According to the Wall Street Journal News, fewer Americans value college degrees at their current costs.
According to new findings by the “Wall Street Journal News,” fewer Americans value college degrees, saying that it “isn’t worth the cost.” The poll surveyed 1,200 people between August 5th and August 9th.
In comparison to just four years prior, the survey shows that there has been a jump in skepticism among Americans regarding higher education. It also highlighted an increasing divide on the topics of gender, partisan and regional lines.

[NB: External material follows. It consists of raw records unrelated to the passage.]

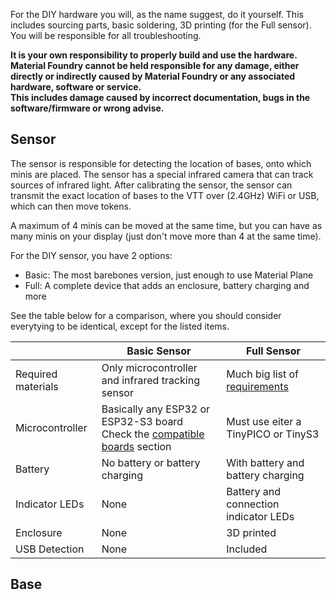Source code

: For the DIY hardware you will, as the name suggest, do it yourself. This includes sourcing parts, basic soldering, 3D printing (for the Full sensor). You will be responsible for all troubleshooting.<br>

<b>It is your own responsibility to properly build and use the hardware.<br>
Material Foundry cannot be held responsible for any damage, either directly or indirectly caused by Material Foundry or any associated hardware, software or service.<br>
This includes damage caused by incorrect documentation, bugs in the software/firmware or wrong advise.</b>

## Sensor
The sensor is responsible for detecting the location of bases, onto which minis are placed. 
The sensor has a special infrared camera that can track sources of infrared light. 
After calibrating the sensor, the sensor can transmit the exact location of bases to the VTT over (2.4GHz) WiFi or USB, which can then move tokens.

A maximum of 4 minis can be moved at the same time, but you can have as many minis on your display (just don't move more than 4 at the same time).

For the DIY sensor, you have 2 options:

* Basic: The most barebones version, just enough to use Material Plane
* Full: A complete device that adds an enclosure, battery charging and more

See the table below for a comparison, where you should consider everytying to be identical, except for the listed items.

|               | Basic Sensor  | Full Sensor   |
|---------------|---------------|---------------|
| Required materials    | Only microcontroller and infrared tracking sensor | Much big list of [requirements](BuildInstructions/sensorFull.md#requirements)
| Microcontroller   | Basically any ESP32 or ESP32-S3 board<br> Check the [compatible boards](BuildInstructions/sensorBasic.md#compatible-boards) section  | Must use eiter a TinyPICO or TinyS3  |
| Battery           | No battery or battery charging    | With battery and battery charging |
| Indicator LEDs    | None                              | Battery and connection indicator LEDs |
| Enclosure         | None                              | 3D printed
| USB Detection     | None                              | Included

## Base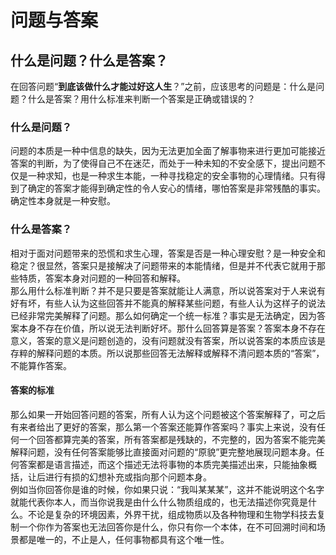 # 问题与答案
## 什么是问题？什么是答案？
在回答问题“**到底该做什么才能过好这人生**？”之前，应该思考的问题是：什么是问题？什么是答案？用什么标准来判断一个答案是正确或错误的？  

### 什么是问题？
问题的本质是一种中信息的缺失，因为无法更加全面了解事物来进行更加可能接近答案的判断，为了使得自己不在迷茫，而处于一种未知的不安全感下，提出问题不仅是一种求知，也是一种求生本能，一种寻找稳定的安全事物的心理情绪。只有得到了确定的答案才能得到确定性的令人安心的情绪，哪怕答案是非常残酷的事实。确定性本身就是一种安慰。  

### 什么是答案？
相对于面对问题带来的恐慌和求生心理，答案是否是一种心理安慰？是一种安全和稳定？很显然，答案只是接解决了问题带来的本能情绪，但是并不代表它就用于那些特质，答案本身对问题的一种回答和解释。  
那么用什么标准判断？并不是只要是答案就能让人满意，所以说答案对于人来说有好有坏，有些人认为这些回答并不能真的解释某些问题，有些人认为这样子的说法已经非常完美解释了问题。那么如何确定一个统一标准？事实是无法确定，因为答案本身不存在价值，所以说无法判断好坏。那什么回答算是答案？答案本身不存在意义，答案的意义是问题创造的，没有问题就没有答案，所以说答案的本质应该是存粹的解释问题的本质。所以说那些回答无法解释或解释不清问题本质的“答案”，不能算作答案。  

#### 答案的标准
那么如果一开始回答问题的答案，所有人认为这个问题被这个答案解释了，可之后有来者给出了更好的答案，那么第一个答案还能算作答案吗？事实上来说，没有任何一个回答都算完美的答案，所有答案都是残缺的，不完整的，因为答案不能完美解释问题，没有任何答案能够比直接面对问题的“原貌”更完整地展现问题本身。任何答案都是语言描述，而这个描述无法将事物的本质完美描述出来，只能抽象概括，让后进行有损的幻想补充或指向那个问题本身。  
例如当你回答你是谁的时候，你如果只说：“我叫某某某”，这并不能说明这个名字就能代表你本人，而当你说我是由什么什么物质组成的，也无法描述你究竟是什么。不论是复杂的环境因素，外界干扰，组成物质以及各种物理和生物学科技去复制一个你作为答案也无法回答你是什么，你只有你一个本体，在不可回溯时间和场景都是唯一的，不止是人，任何事物都具有这个唯一性。    

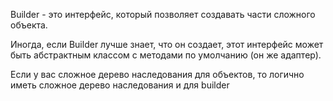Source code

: Builder - это интерфейс, который позволяет создавать части сложного объекта.

Иногда, если Builder лучше знает, что он создает, этот интерфейс может быть абстрактным классом с методами по умолчанию (он же адаптер).

Если у вас сложное дерево наследования для объектов, то логично иметь сложное дерево наследования и для builder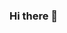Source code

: ### Hi there 👋

<!--
**almeizaarvinm/almeizaarvinm** is a ✨ _special_ ✨ repository because its `README.md` (this file) appears on your GitHub profile.

Here are some ideas to get you started:
My name is Arvin. I'm currently pursuing informatics bachelor degree at Bandung Institute of Technology since 2019. I have a high curiosity about software engineering (web app, mobile) and big data.
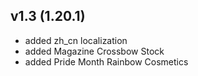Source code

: ## v1.3 (1.20.1)
- added zh_cn localization
- added Magazine Crossbow Stock
- added Pride Month Rainbow Cosmetics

Only 49 percent of Americans believe getting a four-year college degree will get them a good job and larger lifetime earnings, whereas 47 percent believe it won’t. Four years ago, 63 percent believed college was worth it, and only 31 percent didn’t.
Comments On the Topic
Dough Webber, an economics professor from Temple University said: “Costs have gone up considerably to the point that I think there are a number of people who maybe rightfully say, ‘I’m not in the league of Harvard and maybe not even in the league of really good state schools,'” said Doug Webber, a Temple University economics professor.
Because of this many Americans have concluded that paying such large amounts of money for tuition for schools that are less prestigious is not worth it.
Jeff McKenna, 32, commented on this saying: “I have friends from high school that are making half what I’m making, and they went and got a four-year degree or better, and they’re still $50-, $60-, $70,000 dollars in debt,” McKenna said. “There’s a huge need for skilled labour in his country.”
Schools like Michigan State, Wisconsin University and Florida University said that they’re trying to use marketing efforts in order to improve the public opinion of them.
“We’re aware of the various polls that show this decline in confidence. It’s happening across a wide variety of institutions,” Heather Swain said, the vice president of Michigan State’s “Communications and Brand Strategy.”
“One of the things we’re doing is to try and make sure people understand the value of the university in different ways.”
Joseph Glover, Florida University’s Provost, said that the findings were startling to him. “I think this is happening because there is a disconnect between the group of Americans who go to university and acquire an appreciation of life-long learning and another group people who never get access and never really understand the benefits a university brings to society at large.”
“The political winds can always change,” he said, “but we believe we’re providing tremendous value to the state.”